Gene Therapy SGT-001 Shows Signs of Microdystrophin Production in Muscles of Boys in IGNITE DMD Trial
Preliminary results of a Phase 1/2 study into the gene therapy candidate SGT-001 in Duchenne muscular dystrophy (DMD) patients show low levels of microdystrophin in patients’ muscles after three months of treatment with an initial low dose and continued safety, Solid Bioscience, the therapy’s developer, reported.
Continued safety was also evident, the company said in a press release. It added that the trial will begin to administer higher doses of SGT-001, in keeping with its design, as soon as possible.

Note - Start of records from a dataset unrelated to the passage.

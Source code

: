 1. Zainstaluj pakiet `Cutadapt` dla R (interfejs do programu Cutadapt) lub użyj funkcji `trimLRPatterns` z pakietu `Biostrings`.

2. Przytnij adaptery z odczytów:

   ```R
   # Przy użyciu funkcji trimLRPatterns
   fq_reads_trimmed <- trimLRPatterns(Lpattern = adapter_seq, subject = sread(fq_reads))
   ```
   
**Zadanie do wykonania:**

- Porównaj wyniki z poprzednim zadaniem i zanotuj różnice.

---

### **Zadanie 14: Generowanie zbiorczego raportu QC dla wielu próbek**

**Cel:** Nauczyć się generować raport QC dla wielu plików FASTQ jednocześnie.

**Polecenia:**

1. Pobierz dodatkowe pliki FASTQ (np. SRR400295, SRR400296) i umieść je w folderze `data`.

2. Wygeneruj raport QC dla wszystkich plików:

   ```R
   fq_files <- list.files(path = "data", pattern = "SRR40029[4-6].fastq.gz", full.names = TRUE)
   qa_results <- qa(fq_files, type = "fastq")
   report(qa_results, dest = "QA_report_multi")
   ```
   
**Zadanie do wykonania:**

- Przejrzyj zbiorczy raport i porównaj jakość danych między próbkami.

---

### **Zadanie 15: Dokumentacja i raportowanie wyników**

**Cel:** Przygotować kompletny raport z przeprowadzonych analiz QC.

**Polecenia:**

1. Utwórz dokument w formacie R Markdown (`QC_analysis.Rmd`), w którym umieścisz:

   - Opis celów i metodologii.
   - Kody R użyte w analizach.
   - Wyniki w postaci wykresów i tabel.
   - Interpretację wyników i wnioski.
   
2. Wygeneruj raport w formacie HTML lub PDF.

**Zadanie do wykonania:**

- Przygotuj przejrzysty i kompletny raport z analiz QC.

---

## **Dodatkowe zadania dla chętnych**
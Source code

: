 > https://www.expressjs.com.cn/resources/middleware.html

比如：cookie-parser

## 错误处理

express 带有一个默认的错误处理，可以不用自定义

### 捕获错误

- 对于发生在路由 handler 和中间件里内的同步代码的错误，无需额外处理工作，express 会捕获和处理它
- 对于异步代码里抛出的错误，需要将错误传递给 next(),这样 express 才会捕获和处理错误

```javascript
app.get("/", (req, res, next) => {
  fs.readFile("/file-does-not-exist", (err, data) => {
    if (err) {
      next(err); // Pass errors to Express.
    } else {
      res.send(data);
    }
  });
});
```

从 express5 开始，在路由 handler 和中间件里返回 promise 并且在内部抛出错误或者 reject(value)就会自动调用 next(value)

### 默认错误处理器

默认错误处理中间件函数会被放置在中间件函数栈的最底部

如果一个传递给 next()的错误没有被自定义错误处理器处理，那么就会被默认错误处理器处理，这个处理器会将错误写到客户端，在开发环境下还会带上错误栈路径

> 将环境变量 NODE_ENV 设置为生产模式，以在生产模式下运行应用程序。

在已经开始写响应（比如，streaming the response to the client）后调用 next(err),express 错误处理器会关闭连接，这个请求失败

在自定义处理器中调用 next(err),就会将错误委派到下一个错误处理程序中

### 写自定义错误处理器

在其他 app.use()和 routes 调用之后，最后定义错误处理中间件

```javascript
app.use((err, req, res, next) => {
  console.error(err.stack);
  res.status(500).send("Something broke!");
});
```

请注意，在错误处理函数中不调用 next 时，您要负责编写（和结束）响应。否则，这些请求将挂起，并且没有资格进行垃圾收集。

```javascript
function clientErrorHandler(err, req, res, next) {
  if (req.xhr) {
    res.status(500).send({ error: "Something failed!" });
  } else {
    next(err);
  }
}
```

“We believe that SGT-001 will be a meaningful treatment for patients with DMD and are confident we have the right approach in place to evaluate its potential at higher doses. We have already begun working to expedite the planned dose escalation strategy outlined in our clinical trial protocol,” Ilan Ganot, Solid Bioscience’s CEO and president, said in the release.
DMD patients either make very little, or lack entirely, the muscle protein dystrophin due to mutations in the DMD gene, resulting in muscle degeneration. SGT-001 is adeno-associated viral (AAV) vector-mediated gene transfer therapy that is designed to deliver a synthetic version of dystrophin, called microdystrophin, to muscles. The aim is to support the production of a working protein similar to dystrophin.
Preclinical results have shown that SGT-001 has the potential to slow or halt progression of DMD, regardless of mutation or disease stage.
The Muscular Atrophy News forums are a place to connect with other patients, share tips and talk about the latest research. Check them out today!
The open-label study, called IGNITE DMD (NCT03368742), is testing the safety, efficacy, and tolerability of a single intravenous (IV) infusion of SGT-001 in ambulatory children and non-ambulatory teenagers, ages 4 to 17. Efficacy will be evaluated by testing for microdystrophin production through muscle biopsy samples.
A total of 16 Duchenne patients will be enrolled, and randomly assigned to treatment groups or to serve as controls. Control group patients will be given the gene therapy at its recommended dose after one year of data is collected, if they continue to meet treatment criteria.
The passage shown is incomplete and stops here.